- Date: August 20, 2011
- Presenters: Javier Poza, Jacqueline Bracamontes
- Entertainment: Luis Fonsi, Telefunka, Joan Sebastian
- Venue: Centro Internacional de Convenciones, Puerto Vallarta, Jalisco, Mexico
- Broadcaster: Televisa
- Entrants: 34
- Placements: 15
- Withdrawals: Guerrero
- Returns: Estado de México; Hidalgo; Quintana Roo;
- Winner: Karina González Aguascalientes

= Nuestra Belleza México 2011 =

18th edition of Nuestra Belleza México beauty pageant

Nuestra Belleza México 2011, the 18th annual Nuestra Belleza México beauty pageant, was held at the Centro Internacional de Convenciones in Puerto Vallarta, Jalisco, Mexico on August 20, 2011. Thirty-four contestants from the Mexican Republic competed for the national title, which was won by Karina González from Aguascalientes who later competed in Miss Universe 2012 in the United States, where she was a Semifinalist in the Top 10. González was crowned by outgoing Nuestra Belleza México titleholder Karin Ontiveros and Miss Universe 2010 titleholder Ximena Navarrete. She was the first Hidrocalida to win this title.

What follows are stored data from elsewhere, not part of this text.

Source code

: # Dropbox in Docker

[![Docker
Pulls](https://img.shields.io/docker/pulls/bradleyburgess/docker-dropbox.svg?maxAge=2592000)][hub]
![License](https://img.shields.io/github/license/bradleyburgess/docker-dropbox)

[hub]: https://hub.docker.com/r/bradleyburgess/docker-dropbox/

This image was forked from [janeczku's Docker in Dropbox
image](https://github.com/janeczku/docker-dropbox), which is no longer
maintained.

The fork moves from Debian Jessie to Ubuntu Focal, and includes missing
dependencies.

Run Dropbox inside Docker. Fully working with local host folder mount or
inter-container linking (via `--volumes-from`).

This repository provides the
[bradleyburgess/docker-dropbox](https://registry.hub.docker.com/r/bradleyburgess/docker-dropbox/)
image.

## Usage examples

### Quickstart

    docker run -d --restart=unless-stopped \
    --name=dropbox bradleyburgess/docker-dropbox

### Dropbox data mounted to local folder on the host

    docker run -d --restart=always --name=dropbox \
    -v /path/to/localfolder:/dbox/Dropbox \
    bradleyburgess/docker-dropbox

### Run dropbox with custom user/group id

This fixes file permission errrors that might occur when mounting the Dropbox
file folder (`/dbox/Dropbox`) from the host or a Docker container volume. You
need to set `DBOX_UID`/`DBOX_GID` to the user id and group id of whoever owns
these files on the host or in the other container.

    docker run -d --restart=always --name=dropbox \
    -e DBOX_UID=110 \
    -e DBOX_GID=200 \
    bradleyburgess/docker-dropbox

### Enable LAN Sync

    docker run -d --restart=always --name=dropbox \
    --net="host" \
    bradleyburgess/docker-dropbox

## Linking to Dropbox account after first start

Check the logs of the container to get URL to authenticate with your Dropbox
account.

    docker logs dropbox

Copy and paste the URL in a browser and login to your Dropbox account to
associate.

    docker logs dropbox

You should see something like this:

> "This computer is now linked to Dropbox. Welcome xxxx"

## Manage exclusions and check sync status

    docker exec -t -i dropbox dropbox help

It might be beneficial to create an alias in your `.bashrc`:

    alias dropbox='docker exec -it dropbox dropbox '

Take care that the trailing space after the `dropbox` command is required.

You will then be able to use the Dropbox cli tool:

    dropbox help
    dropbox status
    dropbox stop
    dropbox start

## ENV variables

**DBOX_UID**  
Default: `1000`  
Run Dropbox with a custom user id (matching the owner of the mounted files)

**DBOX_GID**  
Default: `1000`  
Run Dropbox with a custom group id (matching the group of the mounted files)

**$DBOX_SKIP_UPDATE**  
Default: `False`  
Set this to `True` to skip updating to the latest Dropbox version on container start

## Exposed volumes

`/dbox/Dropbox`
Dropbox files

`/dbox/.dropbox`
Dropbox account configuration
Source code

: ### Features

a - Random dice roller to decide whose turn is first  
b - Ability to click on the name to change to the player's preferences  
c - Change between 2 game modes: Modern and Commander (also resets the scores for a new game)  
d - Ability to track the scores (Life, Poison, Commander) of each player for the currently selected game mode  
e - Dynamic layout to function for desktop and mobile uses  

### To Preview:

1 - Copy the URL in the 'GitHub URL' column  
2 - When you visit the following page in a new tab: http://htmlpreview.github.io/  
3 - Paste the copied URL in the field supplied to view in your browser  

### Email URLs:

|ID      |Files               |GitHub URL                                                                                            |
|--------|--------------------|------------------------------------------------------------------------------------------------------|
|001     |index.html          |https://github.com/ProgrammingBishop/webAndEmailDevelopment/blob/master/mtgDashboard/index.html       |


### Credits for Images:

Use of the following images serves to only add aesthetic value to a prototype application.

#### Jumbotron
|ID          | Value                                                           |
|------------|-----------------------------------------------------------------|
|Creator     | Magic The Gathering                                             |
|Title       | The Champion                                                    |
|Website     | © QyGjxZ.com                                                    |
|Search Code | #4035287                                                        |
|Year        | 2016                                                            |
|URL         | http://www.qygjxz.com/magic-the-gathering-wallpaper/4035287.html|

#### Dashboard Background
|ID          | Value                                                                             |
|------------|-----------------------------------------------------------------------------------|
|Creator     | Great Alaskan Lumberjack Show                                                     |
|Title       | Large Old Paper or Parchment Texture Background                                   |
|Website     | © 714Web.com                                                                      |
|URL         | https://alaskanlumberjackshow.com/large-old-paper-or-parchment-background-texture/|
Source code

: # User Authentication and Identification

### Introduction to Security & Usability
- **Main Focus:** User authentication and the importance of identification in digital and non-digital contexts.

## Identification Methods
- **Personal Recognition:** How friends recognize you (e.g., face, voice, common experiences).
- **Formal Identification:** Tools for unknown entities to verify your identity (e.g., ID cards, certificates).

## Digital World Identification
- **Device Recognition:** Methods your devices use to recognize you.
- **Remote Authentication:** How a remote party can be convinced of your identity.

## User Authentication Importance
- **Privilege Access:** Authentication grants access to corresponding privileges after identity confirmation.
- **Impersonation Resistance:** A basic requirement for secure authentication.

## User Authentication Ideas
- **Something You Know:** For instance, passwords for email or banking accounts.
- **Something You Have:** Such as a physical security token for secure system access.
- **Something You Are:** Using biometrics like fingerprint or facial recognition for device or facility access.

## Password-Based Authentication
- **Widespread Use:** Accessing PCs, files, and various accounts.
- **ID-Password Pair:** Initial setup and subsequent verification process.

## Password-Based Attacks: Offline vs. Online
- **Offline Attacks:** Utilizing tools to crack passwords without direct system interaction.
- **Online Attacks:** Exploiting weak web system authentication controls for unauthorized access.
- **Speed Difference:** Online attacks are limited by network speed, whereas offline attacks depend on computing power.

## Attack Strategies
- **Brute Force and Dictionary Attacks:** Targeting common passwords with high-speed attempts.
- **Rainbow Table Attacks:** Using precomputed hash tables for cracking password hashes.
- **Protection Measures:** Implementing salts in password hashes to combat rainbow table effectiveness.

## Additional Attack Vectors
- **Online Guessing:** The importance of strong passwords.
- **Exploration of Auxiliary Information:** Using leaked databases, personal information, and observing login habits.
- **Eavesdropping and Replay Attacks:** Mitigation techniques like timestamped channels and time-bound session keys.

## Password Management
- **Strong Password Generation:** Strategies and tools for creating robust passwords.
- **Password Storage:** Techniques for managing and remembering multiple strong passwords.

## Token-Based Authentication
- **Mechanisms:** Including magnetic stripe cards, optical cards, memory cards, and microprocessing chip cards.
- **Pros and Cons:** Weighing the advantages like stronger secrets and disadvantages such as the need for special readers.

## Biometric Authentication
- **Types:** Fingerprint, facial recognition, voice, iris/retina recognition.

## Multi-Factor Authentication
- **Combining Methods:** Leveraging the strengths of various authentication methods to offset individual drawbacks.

The Nuestra Belleza Mundo México title was won by Mariana Berumen from Guanajuato who later competed in Miss World 2012 in China, where she was a semifinalist in the Top 15. Berumen was crowned by outgoing Nuestra Belleza Mundo México titleholder Gabriela Palacio and Miss Universe 2010 titleholder Ximena Navarrete. She was the second Guanajuatense to win this title.

Jessica García Formenti from Baja California Sur was designated by the Nuestra Belleza México Organization as Nuestra Belleza Internacional México 2012. She competed in Miss International 2012 in Japan where she was a semifinalist in the Top 15. She was the second Sudcaliforniana to win this title.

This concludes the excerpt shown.